## Assignment:
Which lines run from the one containing "[Requirements (Major Dependencies)](#Requirements)" to the end of the records? Write them out exactly, both ends included, and nothing else.

-------- Records for the task

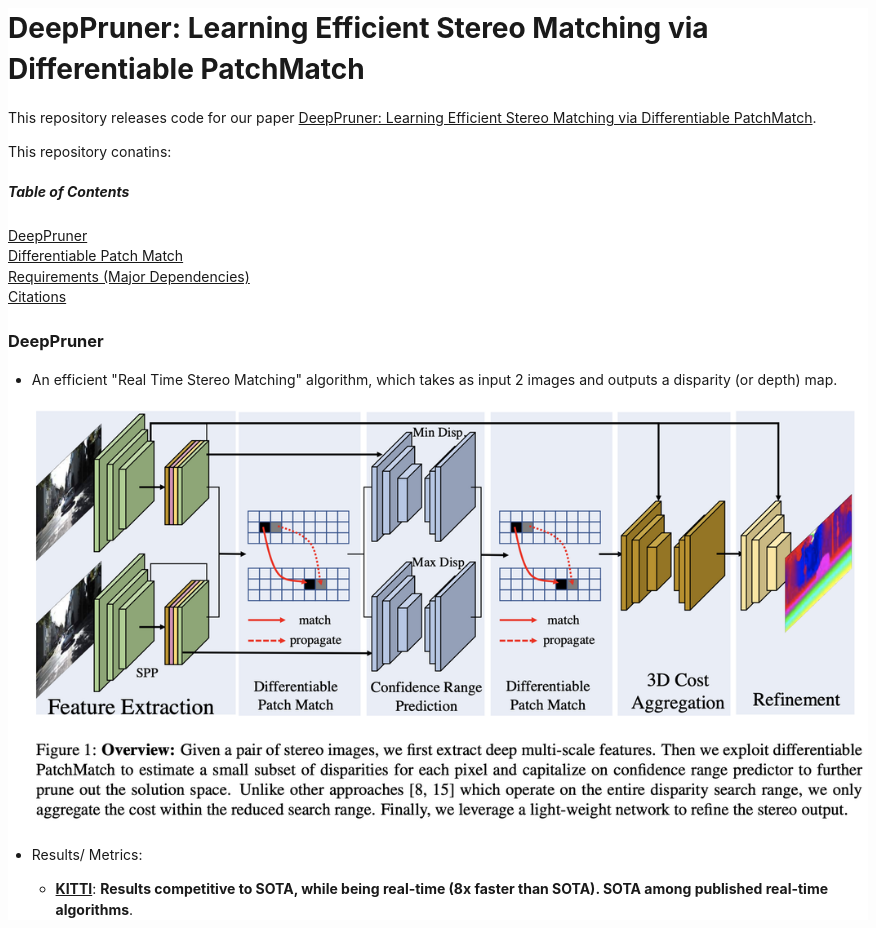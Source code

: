 # DeepPruner: Learning Efficient Stereo Matching via Differentiable PatchMatch

This repository releases code for our paper [DeepPruner: Learning Efficient Stereo Matching via Differentiable PatchMatch](https://arxiv.org/abs/1909.05845).

This repository conatins:

##### Table of Contents  
[DeepPruner](#DeepPruner)  
[Differentiable Patch Match](#DifferentiablePatchMatch)  
[Requirements (Major Dependencies)](#Requirements)  
[Citations](#Citation)  


  <a name="DeepPruner"></a>
  ###  **DeepPruner** 

 + An efficient "Real Time Stereo Matching" algorithm, which takes as input 2 images and outputs a disparity (or depth) map.
	
	
	
	![](readme_images/DeepPruner.png)
	
	
	
 + Results/ Metrics:
							
    + [**KITTI**](http://www.cvlibs.net/datasets/kitti/eval_scene_flow.php?benchmark=stereo): **Results competitive to SOTA, while being real-time (8x faster than SOTA). SOTA among published real-time algorithms**.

----------------

## Solution for this task:
[Requirements (Major Dependencies)](#Requirements)  
[Citations](#Citation)  


  <a name="DeepPruner"></a>
  ###  **DeepPruner** 

 + An efficient "Real Time Stereo Matching" algorithm, which takes as input 2 images and outputs a disparity (or depth) map.
	
	
	
	![](readme_images/DeepPruner.png)
	
	
	
 + Results/ Metrics:
							
    + [**KITTI**](http://www.cvlibs.net/datasets/kitti/eval_scene_flow.php?benchmark=stereo): **Results competitive to SOTA, while being real-time (8x faster than SOTA). SOTA among published real-time algorithms**.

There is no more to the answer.